SALZBURG, Austria — The rains finally came to festive, air-conditionless Mozart country on Saturday. Relief at last.

Well, relief of sorts.

The summer swelter continues for Esa-Pekka Salonen and the Los Angeles Philharmonic. They made a seemingly auspicious debut at the Grosses Festspielhaus last Thursday, with only a few isolated booers dampening the delight of a generally enthusiastic audience. Now the first reviews have hit the stands, and there is rain on the Southern California parade.

It is easy, of course, to find rationalizations for the bad news. Some of the Austrian and German critics are admittedly offended by the experimental, youth-oriented priorities of Gerard Mortier, who is attempting to exorcise the snobbish, conservative, glamour-cult image developed here for 30 years by the all-powerful, much revered Herbert von Karajan.

Some critics still seem to regard all things American as cheap plastic imitations of priceless European treasures. Salzburg, in any case, has been spoiled for decades by the best that Vienna and Berlin have to offer.

Most important, perhaps, Salonen may have miscalculated the impact of his opening agenda: an odd combination of highly disparate Austrian compositions that, even in a Los Angeles tryout, failed to reflect the maestro's artistic profile in the best light. A few visitors to Hollywood Bowl actually had complained that Johann Strauss' "Emperor Waltz" sounded anachronistic and straitjacketed, that the Berg Violin Concerto sounded oddly muted, and that much of the Mahler Fourth seemed willfully mannered.

Still, nothing prepared us for the Salzburg reviews. To call them "mixed" would be an act of ridiculously generous optimism.

"One can argue about American taste," began the critic from the Vienna Presse, who signed his notice simply as jach . "The report from the Grosses Festspielhaus must be rather negative," he continued. "The bizarre idea of playing the 'Emperor Waltz' as a prelude to the Berg Violin Concerto was obviously well intended as a bow to the host country. . . . But what really did not work is the manner in which Salonen wanted his musicians to play this music. The young maestro lacks the right rhythmic sense for such a challenge, and he tried to compensate with creative intervention that distorted the original beyond recognition. This was a waltz for asthmatics."
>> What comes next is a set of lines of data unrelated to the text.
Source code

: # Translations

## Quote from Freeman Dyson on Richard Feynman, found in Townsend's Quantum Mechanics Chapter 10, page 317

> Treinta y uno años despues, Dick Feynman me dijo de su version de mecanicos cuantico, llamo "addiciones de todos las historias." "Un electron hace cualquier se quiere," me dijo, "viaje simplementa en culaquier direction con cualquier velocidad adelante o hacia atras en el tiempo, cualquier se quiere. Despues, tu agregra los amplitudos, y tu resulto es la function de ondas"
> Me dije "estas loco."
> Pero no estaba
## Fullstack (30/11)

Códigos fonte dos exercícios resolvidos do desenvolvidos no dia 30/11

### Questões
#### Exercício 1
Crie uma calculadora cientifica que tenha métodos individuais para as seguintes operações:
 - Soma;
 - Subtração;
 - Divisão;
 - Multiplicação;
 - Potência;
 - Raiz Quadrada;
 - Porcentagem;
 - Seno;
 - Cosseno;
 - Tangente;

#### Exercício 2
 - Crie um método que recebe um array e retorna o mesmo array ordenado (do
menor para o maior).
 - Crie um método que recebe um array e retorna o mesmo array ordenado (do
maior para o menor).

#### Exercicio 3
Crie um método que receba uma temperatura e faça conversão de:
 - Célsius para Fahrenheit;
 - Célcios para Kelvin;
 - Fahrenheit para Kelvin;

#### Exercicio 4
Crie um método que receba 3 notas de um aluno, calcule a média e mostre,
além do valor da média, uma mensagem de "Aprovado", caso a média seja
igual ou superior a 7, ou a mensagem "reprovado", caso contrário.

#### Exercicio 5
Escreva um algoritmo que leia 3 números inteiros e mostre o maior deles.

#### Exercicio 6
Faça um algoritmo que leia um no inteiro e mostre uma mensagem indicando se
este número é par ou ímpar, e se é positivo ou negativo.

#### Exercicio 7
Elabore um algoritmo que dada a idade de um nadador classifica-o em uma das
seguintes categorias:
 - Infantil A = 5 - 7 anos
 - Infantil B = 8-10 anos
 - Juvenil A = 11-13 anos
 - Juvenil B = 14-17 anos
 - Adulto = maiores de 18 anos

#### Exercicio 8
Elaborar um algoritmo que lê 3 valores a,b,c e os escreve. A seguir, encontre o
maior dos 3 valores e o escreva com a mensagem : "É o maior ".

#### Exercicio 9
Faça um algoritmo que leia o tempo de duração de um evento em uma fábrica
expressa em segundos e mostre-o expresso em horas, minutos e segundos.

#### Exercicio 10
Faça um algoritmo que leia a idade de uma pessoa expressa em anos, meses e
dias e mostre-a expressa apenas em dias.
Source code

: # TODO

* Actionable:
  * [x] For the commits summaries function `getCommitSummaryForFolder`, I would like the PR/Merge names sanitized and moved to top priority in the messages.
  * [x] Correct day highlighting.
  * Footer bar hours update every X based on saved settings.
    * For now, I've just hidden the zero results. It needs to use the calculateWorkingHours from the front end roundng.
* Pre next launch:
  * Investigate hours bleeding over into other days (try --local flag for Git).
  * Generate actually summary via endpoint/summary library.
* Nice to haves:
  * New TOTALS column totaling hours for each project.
Herr (or is it Frau?) jach went on to praise Kyung-Wha Chung, the soloist in the Berg, but complained that "no independent impulse emanated from the orchestra, which played no more than decently." In the Mahler, Salonen was accused of ignoring the composer's specific markings, and the Philharmonic was downgraded for a lack of discipline.

Karl Harb of the Salzburger Nachrichten wasn't scandalized by the waltz. "Why," he asked with a rhetorical hint of condescension, "shouldn't it sound a bit like Hollywood?" He lauded Salonen's daring, and his ear for detail. Then came the blow: In the Berg, "everything seemed dull, carefully spelled out but not deeply felt and organically developed."

The Mahler? "Tired and dry." Harb also found serious fault with the orchestra: "Technical inadequacies, imprecision, a disastrous oboe entrance." He admitted that "one would overlook such blemishes if genuinely vital music were being made, but, surprisingly, Salonen seldom rose above the mere reproduction of notes."

"Music From U.S. Drug Stores" was the headline over Thomas Gabler's review in the Neue Kronenzeitung. He said the debut of "the Finnish wonder-conductor had been awaited with much excitement, but his appearance with the Los Angeles Philharmonic turned out to be less than brilliant. . . . The expected sensation did not occur." The Strauss waltz, he writes, sounded "cold and gaudy," and the orchestra struck Gabler as "insecure" in the "sterile" Mahler.

Peter Vujica of the Vienna Standard invoked an interesting contextual shade: a famous chef transplanted to lotus land from pristine Austria. Salonen's "Emperor Waltz," according to Vujica, "had as much in common with Johann Strauss as Wolfgang Puck's menu at Chinois has in common with China." In the same vein, Vujica claimed that Salonen turned Berg and Mahler into Austrian expatriates--and not to their advantage.

Werner Schuster of the Vienna Kurier attacked Salonen for being a "brash whiz kid" who commands much flash but little substance. The critic acknowledged the conductor's youthful daring and his technical prowess, not to mention the orchestra's "excellence." Nevertheless, he bemoaned an "Emperor Waltz" "conducted against the grain, a blurrily painted Berg concerto and a Mahler symphony . . . that nearly resembled a brat's prank."

As George Bernard Shaw once observed, "a critic is a man who leaves no turn unstoned." He practiced, of course, what he preached. Still, not all was lost in Salzburg.